* [DIRECTIONS FOR THIS TASK] The result should be an exact copy of the entries that follow, with no pictures included.

* [INPUT]

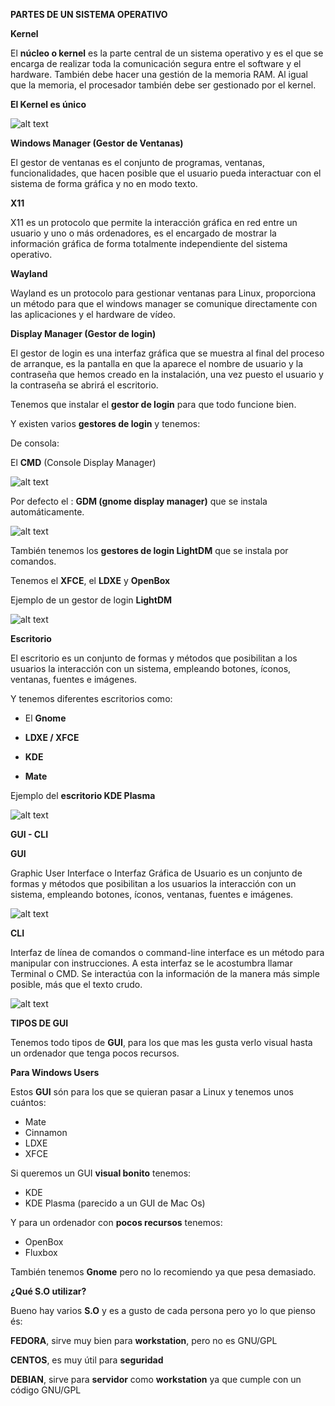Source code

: **PARTES DE UN SISTEMA OPERATIVO**

**Kernel**

El **núcleo o kernel** es la parte central de un sistema operativo y es el que se encarga de realizar toda la comunicación segura entre el software y el hardware. También debe hacer una gestión de la memoria RAM. Al igual que la memoria, el procesador también debe ser gestionado por el kernel.

**El Kernel es único**

![alt text](https://upload.wikimedia.org/wikipedia/commons/1/12/Esquema_de_las_capas_de_la_interfaz_gr%C3%A1fica_de_usuario.svg)


**Windows Manager (Gestor de Ventanas)**

El gestor de ventanas es el conjunto de programas, ventanas, funcionalidades, que hacen posible que el usuario pueda interactuar con el sistema de forma gráfica y no en modo texto.

**X11**

 X11 es un protocolo que permite la interacción gráfica en red entre un usuario y uno o más ordenadores, es el encargado de mostrar la información gráfica de forma totalmente independiente del sistema operativo.
 
**Wayland**

Wayland es un protocolo para gestionar ventanas para Linux, proporciona un método para que el windows manager se comunique directamente con las aplicaciones y el hardware de vídeo.

**Display Manager (Gestor de login)**

El gestor de login es una interfaz gráfica que se muestra al final del proceso de arranque, es la pantalla en que la aparece el nombre de usuario y la contraseña que hemos creado en la instalación, una vez puesto el usuario y la contraseña se abrirá el escritorio.

Tenemos que instalar el **gestor de login** para que todo funcione bien.

Y existen varios **gestores de login** y tenemos:

De consola:

El **CMD** (Console Display Manager)

![alt text](https://kmandla.files.wordpress.com/2010/06/cdm.png)

Por defecto el : **GDM (gnome display manager)** que se instala automáticamente.

![alt text](https://3.bp.blogspot.com/-s4nVWtUi7HE/V4-SzK9rDjI/AAAAAAAAC_M/IIHZ2eoU5sMiGaM8vrkc7uO5XB7on-2BgCLcB/s1600/Captura%2Bde%2Bpantalla%2Bde%2B2016-07-19%2B20-12-12.png)

También tenemos los **gestores de login LightDM** que se instala por comandos.

Tenemos el **XFCE**, el **LDXE** y **OpenBox**

Ejemplo de un gestor de login **LightDM**

![alt text](https://steemitimages.com/0x0/http://entornosgnulinux.com/wp-content/uploads/2017/02/lightdm-gtk-greeter.jpg)

**Escritorio**

El escritorio es un conjunto de formas y métodos que posibilitan a los usuarios la interacción con un sistema, empleando botones, íconos, ventanas, fuentes e imágenes.

Y tenemos diferentes escritorios como:

- El **Gnome**

- **LDXE / XFCE**

- **KDE**

- **Mate**

Ejemplo del **escritorio KDE Plasma** 

![alt text](https://www.kde.org/announcements/plasma5.0/screenshots/desktop.png)


**GUI - CLI**

**GUI** 

Graphic User Interface o Interfaz Gráfica de Usuario es un conjunto de formas y métodos que posibilitan a los usuarios la interacción con un sistema, empleando botones, íconos, ventanas, fuentes e imágenes.

![alt text](https://www.rootusers.com/wp-content/uploads/2017/07/debian-stretch-xfce-desktop.jpg)

**CLI**

Interfaz de línea de comandos o command-line interface es un método para manipular con instrucciones. A esta interfaz se le acostumbra llamar Terminal o CMD. Se interactúa con la información de la manera más simple posible, más que el texto crudo.

![alt text](https://images.techhive.com/images/article/2016/09/cli-linux-ubuntu-100685362-primary.idge.jpg)

**TIPOS DE GUI**

Tenemos todo tipos de **GUI**, para los que mas les gusta verlo visual hasta un ordenador que tenga pocos recursos.

**Para Windows Users**

Estos **GUI** són para los que se quieran pasar a Linux y tenemos unos cuántos:

- Mate
- Cinnamon
- LDXE
- XFCE

Si queremos un GUI **visual bonito** tenemos:

- KDE
- KDE Plasma (parecido a un GUI de Mac Os)

Y para un ordenador con **pocos recursos** tenemos:

- OpenBox
- Fluxbox

También tenemos **Gnome** pero no lo recomiendo ya que pesa demasiado.

**¿Qué S.O utilizar?**

Bueno hay varios **S.O** y es a gusto de cada persona pero yo lo que pienso és:

**FEDORA**, sirve muy bien para **workstation**, pero no es GNU/GPL

**CENTOS**, es muy útil para **seguridad**

**DEBIAN**, sirve para **servidor** como **workstation** ya que cumple con un código GNU/GPL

* [SOLUTION TO THE PROBLEM]
Source code

: **PARTES DE UN SISTEMA OPERATIVO**

**Kernel**

El **núcleo o kernel** es la parte central de un sistema operativo y es el que se encarga de realizar toda la comunicación segura entre el software y el hardware. También debe hacer una gestión de la memoria RAM. Al igual que la memoria, el procesador también debe ser gestionado por el kernel.

**El Kernel es único**

![alt text](https://upload.wikimedia.org/wikipedia/commons/1/12/Esquema_de_las_capas_de_la_interfaz_gr%C3%A1fica_de_usuario.svg)


**Windows Manager (Gestor de Ventanas)**

El gestor de ventanas es el conjunto de programas, ventanas, funcionalidades, que hacen posible que el usuario pueda interactuar con el sistema de forma gráfica y no en modo texto.

**X11**

 X11 es un protocolo que permite la interacción gráfica en red entre un usuario y uno o más ordenadores, es el encargado de mostrar la información gráfica de forma totalmente independiente del sistema operativo.
 
**Wayland**

Wayland es un protocolo para gestionar ventanas para Linux, proporciona un método para que el windows manager se comunique directamente con las aplicaciones y el hardware de vídeo.

**Display Manager (Gestor de login)**

El gestor de login es una interfaz gráfica que se muestra al final del proceso de arranque, es la pantalla en que la aparece el nombre de usuario y la contraseña que hemos creado en la instalación, una vez puesto el usuario y la contraseña se abrirá el escritorio.

Tenemos que instalar el **gestor de login** para que todo funcione bien.

Y existen varios **gestores de login** y tenemos:

De consola:

El **CMD** (Console Display Manager)

![alt text](https://kmandla.files.wordpress.com/2010/06/cdm.png)

Por defecto el : **GDM (gnome display manager)** que se instala automáticamente.

![alt text](https://3.bp.blogspot.com/-s4nVWtUi7HE/V4-SzK9rDjI/AAAAAAAAC_M/IIHZ2eoU5sMiGaM8vrkc7uO5XB7on-2BgCLcB/s1600/Captura%2Bde%2Bpantalla%2Bde%2B2016-07-19%2B20-12-12.png)

También tenemos los **gestores de login LightDM** que se instala por comandos.

Tenemos el **XFCE**, el **LDXE** y **OpenBox**

Ejemplo de un gestor de login **LightDM**

![alt text](https://steemitimages.com/0x0/http://entornosgnulinux.com/wp-content/uploads/2017/02/lightdm-gtk-greeter.jpg)

**Escritorio**

El escritorio es un conjunto de formas y métodos que posibilitan a los usuarios la interacción con un sistema, empleando botones, íconos, ventanas, fuentes e imágenes.

Y tenemos diferentes escritorios como:

- El **Gnome**

- **LDXE / XFCE**

- **KDE**

- **Mate**

Ejemplo del **escritorio KDE Plasma** 

![alt text](https://www.kde.org/announcements/plasma5.0/screenshots/desktop.png)


**GUI - CLI**

**GUI** 

Graphic User Interface o Interfaz Gráfica de Usuario es un conjunto de formas y métodos que posibilitan a los usuarios la interacción con un sistema, empleando botones, íconos, ventanas, fuentes e imágenes.

![alt text](https://www.rootusers.com/wp-content/uploads/2017/07/debian-stretch-xfce-desktop.jpg)

**CLI**

Interfaz de línea de comandos o command-line interface es un método para manipular con instrucciones. A esta interfaz se le acostumbra llamar Terminal o CMD. Se interactúa con la información de la manera más simple posible, más que el texto crudo.

![alt text](https://images.techhive.com/images/article/2016/09/cli-linux-ubuntu-100685362-primary.idge.jpg)

**TIPOS DE GUI**

Tenemos todo tipos de **GUI**, para los que mas les gusta verlo visual hasta un ordenador que tenga pocos recursos.

**Para Windows Users**

Estos **GUI** són para los que se quieran pasar a Linux y tenemos unos cuántos:

- Mate
- Cinnamon
- LDXE
- XFCE

Si queremos un GUI **visual bonito** tenemos:

- KDE
- KDE Plasma (parecido a un GUI de Mac Os)

Y para un ordenador con **pocos recursos** tenemos:

- OpenBox
- Fluxbox

También tenemos **Gnome** pero no lo recomiendo ya que pesa demasiado.

**¿Qué S.O utilizar?**

Bueno hay varios **S.O** y es a gusto de cada persona pero yo lo que pienso és:

**FEDORA**, sirve muy bien para **workstation**, pero no es GNU/GPL

**CENTOS**, es muy útil para **seguridad**

**DEBIAN**, sirve para **servidor** como **workstation** ya que cumple con un código GNU/GPL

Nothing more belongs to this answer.